A new virtual clinic for Indigenous people in Alberta launched last month to address a gap in care that’s becoming more apparent as a result of the COVID-19 pandemic.

The Alberta Indigenous Virtual Care Clinic launched on Dec. 1

In situations where it's difficult to to access in-person health care, a new virtual clinic has been set up for Alberta's First Nations, Inuit and Métis peoples. (Joe Raedle/Getty Images)

A new virtual clinic for Indigenous people in Alberta launched last month to address a gap in care that has become more evident during the COVID-19 pandemic.

The Alberta Indigenous Virtual Care Clinic is a new health service, launched on Dec. 1, that will provide health care access to Indigenous people in Alberta, regardless of whether they live in remote locations or the inner city.

Dr.

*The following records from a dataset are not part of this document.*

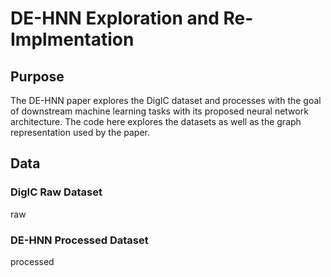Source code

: # DE-HNN Exploration and Re-Implmentation

## Purpose

The DE-HNN paper explores the DigIC dataset and processes with the goal of 
downstream machine learning tasks with its proposed neural network architecture. 
The code here explores the datasets as well as the graph representation used by 
the paper.

## Data

### DigIC Raw Dataset

raw

### DE-HNN Processed Dataset

processed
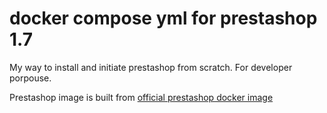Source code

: # docker compose yml for prestashop 1.7

My way to install and initiate prestashop from scratch. For developer porpouse.

Prestashop image is built from [official prestashop docker image](https://github.com/PrestaShop/docker)
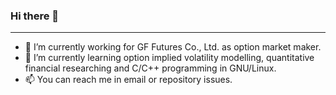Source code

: <!--
**Jincheng-Gong/Jincheng-Gong** is a ✨ _special_ ✨ repository because its `README.md` (this file) appears on your GitHub profile.

Here are some ideas to get you started:

- 🔭 I’m currently working on ...
- 🌱 I’m currently learning ...
- 👯 I’m looking to collaborate on ...
- 🤔 I’m looking for help with ...
- 💬 Ask me about ...
- 📫 How to reach me: ...
- 😄 Pronouns: ...
- ⚡ Fun fact: ...
-->

### Hi there 👋

---

- 🔭 I’m currently working for GF Futures Co., Ltd. as option market maker.
- 🌱 I’m currently learning option implied volatility modelling, quantitative financial researching and C/C++ programming in GNU/Linux.
- 📫 You can reach me in email or repository issues.
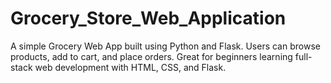 # Grocery_Store_Web_Application
A simple Grocery Web App built using Python and Flask. Users can browse products, add to cart, and place orders. Great for beginners learning full-stack web development with HTML, CSS, and Flask.
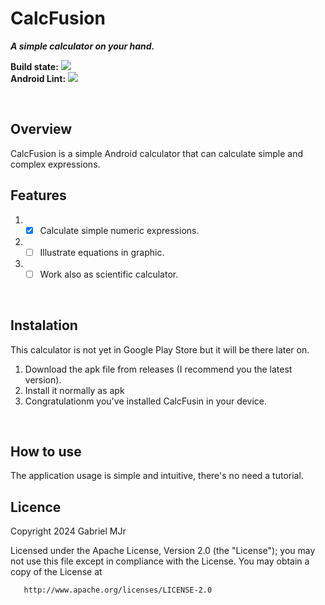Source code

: # CalcFusion
***A simple calculator on your hand.***
<br>

**Build state:** ![](https://github.com/gabrielmjr/CalcFusion/actions/workflows/android.yml/badge.svg)
<br>
**Android Lint:** ![](https://github.com/gabrielmjr/CalcFusion/actions/workflows/android-lint.yml/badge.svg)

<br>

## Overview
CalcFusion is a simple Android calculator that can calculate simple and complex expressions.
<br>
## Features
1. - [x] Calculate simple numeric expressions.
2. - [ ] Illustrate equations in graphic.
3. - [ ] Work also as scientific calculator.
         
<br>

## Instalation
This calculator is not yet in Google Play Store but it will be there later on.
1. Download the apk file from releases (I recommend you the latest version).
2. Install it normally as apk
3. Congratulationm you've installed CalcFusin in your device.
   
<br>

## How to use
The application usage is simple and intuitive, there's no need a tutorial.
<br>

## Licence
Copyright 2024 Gabriel MJr

   Licensed under the Apache License, Version 2.0 (the "License");
   you may not use this file except in compliance with the License.
   You may obtain a copy of the License at

       http://www.apache.org/licenses/LICENSE-2.0
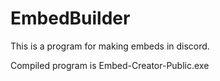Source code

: # EmbedBuilder
This is a program for making embeds in discord.

Compiled program is Embed-Creator-Public.exe

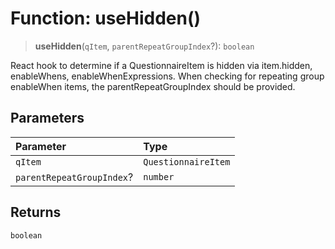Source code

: # Function: useHidden()

> **useHidden**(`qItem`, `parentRepeatGroupIndex`?): `boolean`

React hook to determine if a QuestionnaireItem is hidden via item.hidden, enableWhens, enableWhenExpressions.
When checking for repeating group enableWhen items, the parentRepeatGroupIndex should be provided.

## Parameters

| Parameter | Type |
| :------ | :------ |
| `qItem` | `QuestionnaireItem` |
| `parentRepeatGroupIndex`? | `number` |

## Returns

`boolean`
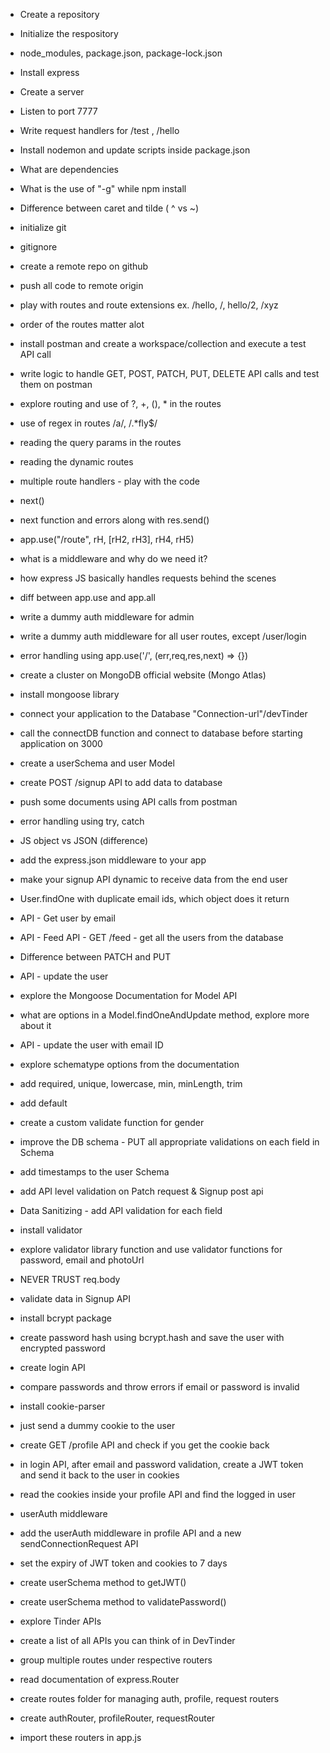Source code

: - Create a repository
- Initialize the respository
- node_modules, package.json, package-lock.json
- Install express
- Create a server
- Listen to port 7777
- Write request handlers for /test , /hello
- Install nodemon and update scripts inside package.json
- What are dependencies
- What is the use of "-g" while npm install
- Difference between caret and tilde ( ^ vs ~)

- initialize git
- gitignore
- create a remote repo on github
- push all code to remote origin
- play with routes and route extensions ex. /hello, /, hello/2, /xyz
- order of the routes matter alot
- install postman and create a workspace/collection and execute a test API call
- write logic to handle GET, POST, PATCH, PUT, DELETE API calls and test them on postman
- explore routing and use of ?, +, (), \* in the routes
- use of regex in routes /a/, /.\*fly$/
- reading the query params in the routes
- reading the dynamic routes

- multiple route handlers - play with the code
- next()
- next function and errors along with res.send()
- app.use("/route", rH, [rH2, rH3], rH4, rH5)
- what is a middleware and why do we need it?
- how express JS basically handles requests behind the scenes
- diff between app.use and app.all
- write a dummy auth middleware for admin
- write a dummy auth middleware for all user routes, except /user/login
- error handling using app.use('/', (err,req,res,next) => {})

- create a cluster on MongoDB official website (Mongo Atlas)
- install mongoose library
- connect your application to the Database "Connection-url"/devTinder
- call the connectDB function and connect to database before starting application on 3000
- create a userSchema and user Model
- create POST /signup API to add data to database
- push some documents using API calls from postman
- error handling using try, catch

- JS object vs JSON (difference)
- add the express.json middleware to your app
- make your signup API dynamic to receive data from the end user
- User.findOne with duplicate email ids, which object does it return
- API - Get user by email
- API - Feed API - GET /feed - get all the users from the database
- Difference between PATCH and PUT
- API - update the user
- explore the Mongoose Documentation for Model API
- what are options in a Model.findOneAndUpdate method, explore more about it
- API - update the user with email ID

- explore schematype options from the documentation
- add required, unique, lowercase, min, minLength, trim
- add default
- create a custom validate function for gender
- improve the DB schema - PUT all appropriate validations on each field in Schema
- add timestamps to the user Schema
- add API level validation on Patch request & Signup post api
- Data Sanitizing - add API validation for each field
- install validator
- explore validator library function and use validator functions for password, email and photoUrl
- NEVER TRUST req.body

- validate data in Signup API
- install bcrypt package
- create password hash using bcrypt.hash and save the user with encrypted password
- create login API
- compare passwords and throw errors if email or password is invalid

- install cookie-parser
- just send a dummy cookie to the user
- create GET /profile API and check if you get the cookie back
- in login API, after email and password validation, create a JWT token and send it back to the user in cookies
- read the cookies inside your profile API and find the logged in user
- userAuth middleware
- add the userAuth middleware in profile API and a new sendConnectionRequest API
- set the expiry of JWT token and cookies to 7 days
- create userSchema method to getJWT()
- create userSchema method to validatePassword()

- explore Tinder APIs
- create a list of all APIs you can think of in DevTinder
- group multiple routes under respective routers
- read documentation of express.Router
- create routes folder for managing auth, profile, request routers
- create authRouter, profileRouter, requestRouter
- import these routers in app.js
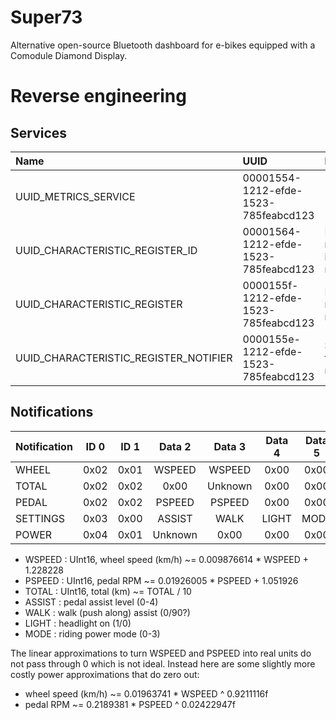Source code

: # Super73
Alternative open-source Bluetooth dashboard for e-bikes equipped with a Comodule Diamond Display.

# Reverse engineering 
## Services
| Name                                   | UUID                                 | Description                            |
| :------------------------------------- | :----------------------------------- | :------------------------------------- |
| UUID_METRICS_SERVICE                   | 00001554-1212-efde-1523-785feabcd123 |                                        |
| UUID_CHARACTERISTIC_REGISTER_ID        | 00001564-1212-efde-1523-785feabcd123 | Register a notification id for reading |
| UUID_CHARACTERISTIC_REGISTER           | 0000155f-1212-efde-1523-785feabcd123 | Read last registered notification      |
| UUID_CHARACTERISTIC_REGISTER_NOTIFIER  | 0000155e-1212-efde-1523-785feabcd123 | Subscribe to all notifications         |

## Notifications

|  Notification |  ID 0 |  ID 1 | Data 2 | Data 3 | Data 4 | Data 5 | Data 6 | Data 7 | Data 8 | Data 9 |
| :------------ | :---: | :---: | :----: | :----: | :----: | :----: | :----: | :----: | :----: | :----: |
| WHEEL         |  0x02 | 0x01  | WSPEED | WSPEED | 0x00   | 0x00   | 0x00   | 0x00   | 0x00   | 0x00   |
| TOTAL         |  0x02 | 0x02  | 0x00   | Unknown| 0x00   | 0x00   | TOTAL  | TOTAL  | 0x00   | 0x00   |
| PEDAL         |  0x02 | 0x02  | PSPEED | PSPEED | 0x00   | 0x00   | 0x00   | 0x00   | Unknown| 0x00   |
| SETTINGS      |  0x03 | 0x00  | ASSIST | WALK   | LIGHT  | MODE   | 0x00   | 0x00   | 0x00   | 0x00   |
| POWER         |  0x04 | 0x01  | Unknown| 0x00   | 0x00   | 0x00   | Unknown| 0x00   | 0x00   | 0x00   |

- WSPEED : UInt16, wheel speed (km/h) ~= 0.009876614 * WSPEED + 1.228228
- PSPEED : UInt16, pedal RPM ~=  0.01926005 * PSPEED + 1.051926
- TOTAL : UInt16, total (km) ~= TOTAL / 10
- ASSIST : pedal assist level (0-4)
- WALK : walk (push along) assist (0/90?)
- LIGHT : headlight on (1/0)
- MODE : riding power mode (0-3)

The linear approximations to turn WSPEED and PSPEED into real units do not pass through 0 which is not ideal.
Instead here are some slightly more costly power approximations that do zero out:
- wheel speed (km/h) ~= 0.01963741 * WSPEED ^ 0.9211116f
- pedal RPM ~=  0.2189381 * PSPEED ^ 0.02422947f
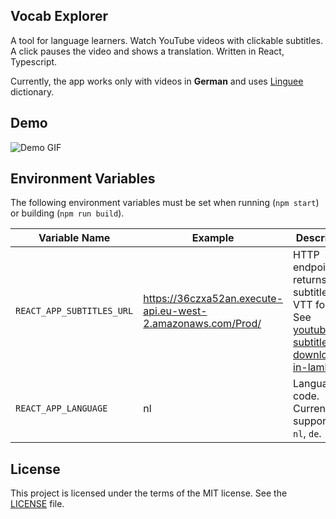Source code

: ## Vocab Explorer

A tool for language learners. Watch YouTube videos with clickable subtitles. A click pauses the video and shows a translation.
Written in React, Typescript.

Currently, the app works only with videos in **German** and uses [Linguee](https://www.linguee.com/) dictionary.

## Demo

![Demo GIF](./docs/vocab-explorer-demo.gif)

## Environment Variables

The following environment variables must be set when running (`npm start`) or building (`npm run build`).



| Variable Name                      | Example                                                      | Description |
|------------------------------------|--------------------------------------------------------------|-------------|
| `REACT_APP_SUBTITLES_URL`           | https://36czxa52an.execute-api.eu-west-2.amazonaws.com/Prod/ | HTTP endpoint that returns subtitles in VTT format. See [youtube-subtitle-downloader-in-lambda](https://github.com/sgalushin/youtube-subtitle-downloader-in-lambda). |
| `REACT_APP_LANGUAGE`                | nl                         | Language code. Currently supported: `nl`, `de`.

## License

This project is licensed under the terms of the MIT license. See the [LICENSE](./LICENSE.txt) file.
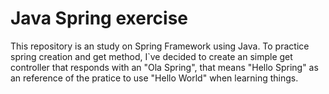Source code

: # Java Spring exercise

This repository is an study on Spring Framework using Java. To practice spring creation and get method, I`ve decided to create an simple get controller that responds with an "Ola Spring", that means "Hello Spring" as an reference of the pratice to use "Hello World" when learning things.
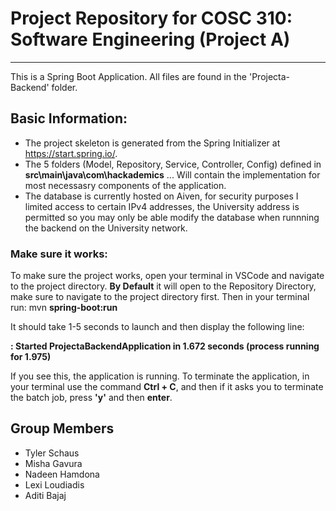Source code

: # Project Repository for COSC 310: Software Engineering (Project A) 

--- 

This is a Spring Boot Application. All files are found in the 'Projecta-Backend' folder. 

## Basic Information: 

- The project skeleton is generated from the Spring Initializer at https://start.spring.io/.
- The 5 folders (Model, Repository, Service, Controller, Config) defined in **src\main\java\com\hackademics** ... Will contain the implementation for most necessasry components of the application.
- The database is currently hosted on Aiven, for security purposes I limited access to certain IPv4 addresses, the University address is permitted so you may only be able modify the database when runnning the backend on the University network.

### Make sure it works: 
To make sure the project works, open your terminal in VSCode and navigate to the project directory. **By Default** it will open to the Repository Directory, make sure to navigate to the project directory first. Then in your terminal run: mvn **spring-boot:run** 

It should take 1-5 seconds to launch and then display the following line: 

**: Started ProjectaBackendApplication in 1.672 seconds (process running for 1.975)**

If you see this, the application is running. To terminate the application, in your terminal use the command **Ctrl + C**, and then if it asks you to terminate the batch job, press **'y'** and then **enter**. 

## Group Members 
- Tyler Schaus 
- Misha Gavura
- Nadeen Hamdona
- Lexi Loudiadis
- Aditi Bajaj




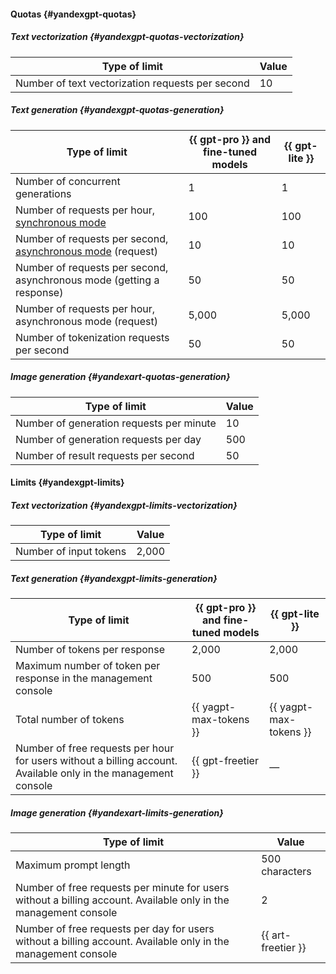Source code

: #### Quotas {#yandexgpt-quotas}

##### Text vectorization {#yandexgpt-quotas-vectorization}

| Type of limit | Value |
----- | -----
| Number of text vectorization requests per second | 10 |

##### Text generation {#yandexgpt-quotas-generation}

| Type of limit | {{ gpt-pro }} and fine-tuned models | {{ gpt-lite }} |
----- | ----- | -----
| Number of concurrent generations | 1 | 1 |
| Number of requests per hour, [synchronous mode](../yandexgpt/concepts/index.md#working-mode) | 100 | 100 |
| Number of requests per second, [asynchronous mode](../yandexgpt/concepts/index.md#working-mode) (request) | 10 | 10 |
| Number of requests per second, asynchronous mode (getting a response) | 50 | 50 |
| Number of requests per hour, asynchronous mode (request) | 5,000 | 5,000 |
| Number of tokenization requests per second | 50 | 50 |

##### Image generation {#yandexart-quotas-generation}

| Type of limit | Value |
----- | -----
| Number of generation requests per minute | 10 |
| Number of generation requests per day | 500 |
| Number of result requests per second | 50 |

#### Limits {#yandexgpt-limits}

##### Text vectorization {#yandexgpt-limits-vectorization}

| Type of limit | Value |
----- | -----
| Number of input tokens | 2,000 |

##### Text generation {#yandexgpt-limits-generation}

| Type of limit | {{ gpt-pro }} and fine-tuned models | {{ gpt-lite }} |
----- | ----- | -----
| Number of tokens per response | 2,000 | 2,000 |
| Maximum number of token per response in the management console | 500 | 500 |
| Total number of tokens | {{ yagpt-max-tokens }} | {{ yagpt-max-tokens }} |
| Number of free requests per hour for users without a billing account. Available only in the management console | {{ gpt-freetier }} | — |

##### Image generation {#yandexart-limits-generation}

| Type of limit | Value |
----- | -----
| Maximum prompt length | 500 characters |
| Number of free requests per minute for users without a billing account. Available only in the management console | 2 |
| Number of free requests per day for users without a billing account. Available only in the management console | {{ art-freetier }} |
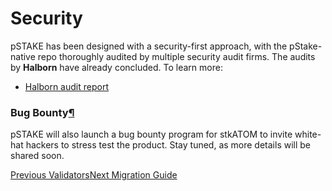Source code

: # Security

pSTAKE has been designed with a security-first approach, with the pStake-native repo thoroughly audited by multiple security audit firms. The audits by **Halborn** have already concluded. To learn more:

* [Halborn audit report](https://github.com/persistenceOne/pStake-auditReports/blob/main/stkATOM/Persistence\_stkATOM\_Cosmos\_Security\_Audit\_Report\_Halborn\_Final.pdf)

### Bug Bounty[¶](broken-reference) <a href="#bug-bounty" id="bug-bounty"></a>

pSTAKE will also launch a bug bounty program for stkATOM to invite white-hat hackers to stress test the product. Stay tuned, as more details will be shared soon.

[Previous Validators](broken-reference)[Next Migration Guide](broken-reference)
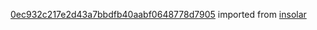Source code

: [0ec932c217e2d43a7bbdfb40aabf0648778d7905](https://github.com/insolar/insolar/commit/0ec932c217e2d43a7bbdfb40aabf0648778d7905) imported from [insolar](https://github.com/insolar/insolar)
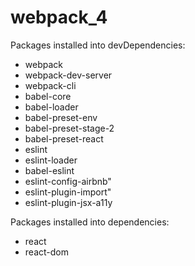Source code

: # webpack_4

Packages installed into devDependencies:

- webpack
- webpack-dev-server
- webpack-cli
- babel-core
- babel-loader
- babel-preset-env
- babel-preset-stage-2
- babel-preset-react
- eslint
- eslint-loader
- babel-eslint
- eslint-config-airbnb"
- eslint-plugin-import"
- eslint-plugin-jsx-a11y

Packages installed into dependencies:

- react
- react-dom
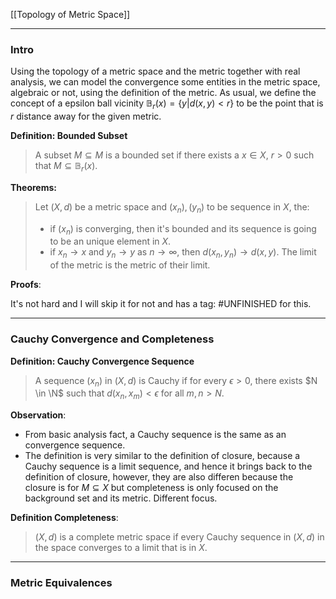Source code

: [[Topology of Metric Space]]


---
### **Intro**
Using the topology of a metric space and the metric together with real analysis, we can model the convergence some entities in the metric space, algebraic or not, using the definition of the metric. As usual, we define the concept of a epsilon ball vicinity $\mathbb B_r(x) = \{y| d(x, y) < r\}$ to be the point that is $r$ distance away for the given metric. 


**Definition: Bounded Subset**

> A subset $M\subseteq M$ is a bounded set if there exists a $x\in X$, $r > 0$ such that $M \subseteq\mathbb B_{r}(x)$. 

**Theorems:**

> Let $(X, d)$ be a metric space and $(x_n), (y_n)$ to be sequence in $X$, the: 
> - if $(x_n)$ is converging, then it's bounded and its sequence is going to be an unique element in $X$. 
> - if $x_n\rightarrow x$ and $y_n\rightarrow y$ as $n\rightarrow \infty$, then $d(x_n, y_n) \rightarrow d(x, y)$. The limit of the metric is the metric of their limit. 

**Proofs**: 

It's not hard and I will skip it for not and has a tag: #UNFINISHED for this. 


---
### **Cauchy Convergence and Completeness**


**Definition: Cauchy Convergence Sequence**

> A sequence $(x_n)$ in $(X, d)$ is Cauchy if for every $\epsilon > 0$, there exists $N \in \N$ such that $d(x_n, x_m) < \epsilon$ for all $m, n > N$. 

**Observation**: 

- From basic analysis fact, a Cauchy sequence is the same as an convergence sequence. 
- The definition is very similar to the definition of closure, because a Cauchy sequence is a limit sequence, and hence it brings back to the definition of closure, however, they are also differen because the closure is for $M\subseteq X$ but completeness is only focused on the background set and its metric. Different focus. 

**Definition Completeness**: 

> $(X, d)$ is a complete metric space if every Cauchy sequence in $(X, d)$ in the space converges to a limit that is in $X$. 

---
### **Metric Equivalences**




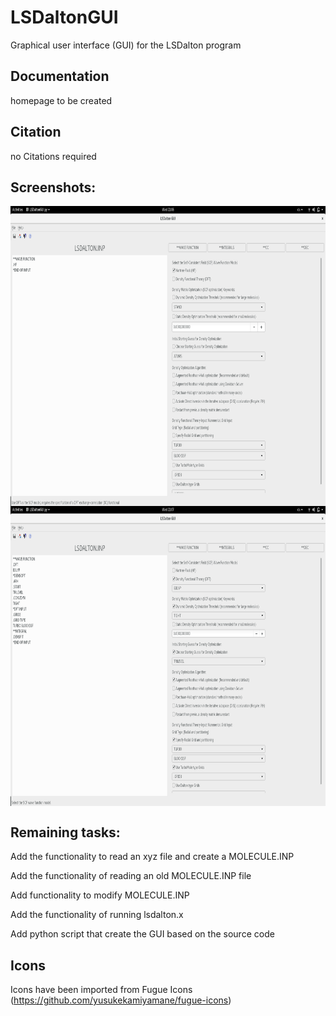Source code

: # LSDaltonGUI

Graphical user interface (GUI) for the LSDalton program

## Documentation

homepage to be created

## Citation

no Citations required

## Screenshots:

<img src="https://github.com/tkjaergaardchem/LSDaltonGUI/blob/master/ScreenShotInitial.png" align="top" width="600" height="480">

<img src="https://github.com/tkjaergaardchem/LSDaltonGUI/blob/master/ScreenShotSecond.png" align="top" width="600" height="480">

## Remaining tasks:

Add the functionality to read an xyz file and create a MOLECULE.INP

Add the functionality of reading an old MOLECULE.INP file

Add functionality to modify MOLECULE.INP

Add the functionality of running lsdalton.x

Add python script that create the GUI based on the source code

## Icons

Icons have been imported from Fugue Icons (https://github.com/yusukekamiyamane/fugue-icons)
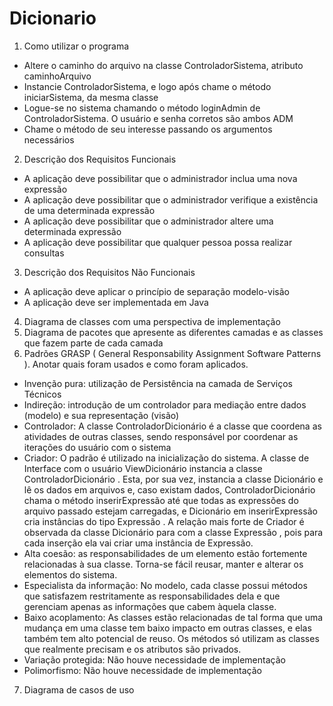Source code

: # Dicionario
1. Como utilizar o programa
- Altere o caminho do arquivo na classe ControladorSistema,
atributo caminhoArquivo
- Instancie ControladorSistema, e logo após chame o método
iniciarSistema, da mesma classe
- Logue-se no sistema chamando o método loginAdmin de
ControladorSistema. O usuário e senha corretos são ambos ADM
- Chame o método de seu interesse passando os argumentos
necessários
2. Descrição dos Requisitos Funcionais
- A aplicação deve possibilitar que o administrador inclua uma nova
expressão
- A aplicação deve possibilitar que o administrador verifique a
existência de uma determinada expressão
- A aplicação deve possibilitar que o administrador altere uma
determinada expressão
- A aplicação deve possibilitar que qualquer pessoa possa realizar
consultas
3. Descrição dos Requisitos Não Funcionais
- A aplicação deve aplicar o princípio de separação modelo-visão
- A aplicação deve ser implementada em Java
4. Diagrama de classes com uma perspectiva de implementação
5. Diagrama de pacotes que apresente as diferentes camadas e as classes que
fazem parte de cada camada
6. Padrões GRASP ( General Responsability Assignment Software Patterns ).
Anotar quais foram usados e como foram aplicados.
- Invenção pura: utilização de Persistência na camada de Serviços
Técnicos
- Indireção: introdução de um controlador para mediação entre dados
(modelo) e sua representação (visão)
- Controlador: A classe ControladorDicionário é a classe que
coordena as atividades de outras classes, sendo responsável por
coordenar as iterações do usuário com o sistema
- Criador: O padrão é utilizado na inicialização do sistema. A classe
de Interface com o usuário ViewDicionário instancia a classe
ControladorDicionário . Esta, por sua vez, instancia a classe
Dicionário e lê os dados em arquivos e, caso existam dados,
ControladorDicionário chama o método inserirExpressão até que
todas as expressões do arquivo passado estejam carregadas, e
Dicionário em inserirExpressão cria instâncias do tipo Expressão .
A relação mais forte de Criador é observada da classe Dicionário
para com a classe Expressão , pois para cada inserção ela vai criar
uma instância de Expressão.
- Alta coesão: as responsabilidades de um elemento estão fortemente
relacionadas à sua classe. Torna-se fácil reusar, manter e alterar os
elementos do sistema.
- Especialista da informação: No modelo, cada classe possui
métodos que satisfazem restritamente as responsabilidades dela e
que gerenciam apenas as informações que cabem àquela classe.
- Baixo acoplamento: As classes estão relacionadas de tal forma que
uma mudança em uma classe tem baixo impacto em outras classes,
e elas também tem alto potencial de reuso. Os métodos só utilizam
as classes que realmente precisam e os atributos são privados.
- Variação protegida: Não houve necessidade de implementação
- Polimorfismo: Não houve necessidade de implementação
7. Diagrama de casos de uso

Esther Tailfeathers, a community family physician with the Blood Tribe Department of Health and one of the doctors working on the clinic, says the clinic will help patients who have had issues accessing primary care.

Community members would have to travel two hours or more by gravel road to get to a clinic or hospital, Tailfeathers said.

This access issue has become even more pressing during the COVID-19 pandemic, with those barriers compounded by public health guidelines against travel.

"When COVID hit, there were a number of Indigenous communities that had to completely shut down letting people come in and out," Tailfeathers told CBC's Edmonton AM on Tuesday. "Therefore doctors and nurses weren't able to come in and out."

Tailfeathers, who is also the senior medical director of Alberta Health Services' Indigenous Wellness Core, said the clinic works through telephone consultation and virtual video calls with 17 physicians who work under Alberta's Indigenous Wellness program.

The seed for the clinic was planted in at the start of the pandemic in March, when several Indigenous groups reached out to Indigenous Wellness physicians seeking ways to access primary care in more remote locations.

'Multitude of barriers' getting health needs met

Dr. Amy Gausvik, another physician at the virtual clinic, said the goal is care that's accessible as well as medically and culturally safe.

"We know Indigenous people face a multitude of barriers to getting their health needs met," said Gausvik, who also works on First Nations community of Eden Valley, located  south of Calgary.

"Sometimes those barriers are geographic — living remotely or not having access to transportation. Sometimes those barriers are cultural or have to do with safety — people not feeling heard or understood when they meet with health-care professionals."

The clinic helps patients with any health issue that can be tackled over the phone or video, including chronic health issues and problems like hypertension or infection.

Lately, there have been a lot of calls about mental health issues. Tailfeathers said this common issue during the pandemic has been especially hard for people living in remote communities.

"The availability of mental health or counselling is very little in those communities. So our physicians also do a lot of mental health, either referrals or counselling," Tailfeathers said.

So far, Tailfeathers said that patients are happy to get medical care from home without having to defy pandemic travel advisories. She's heard from people who haven't been able to see a doctor for a while — and heard frustrations about not receive care for issues like hypertension or diabetes that should have been attended to long ago.

"It's a new, innovative way of delivering health care to people who ordinarily wouldn't get that," Tailfeathers said.

Gausvik said the clinic provides written updates to a patient's other health-care providers, and tries to find family doctors for patients who don't have one.

The virtual clinic will remain open after the COVID-19 pandemic ends, Gausvik said, pointing out that barriers to accessing primary care will still exist for many First Nations, Inuit and Métis communities.

"We feel that this has been a long time coming," Gausvik said.

"COVID was just kind of a catalyst to allow this clinic to be created to help improve accessibility of patients to getting in touch with a family doctor."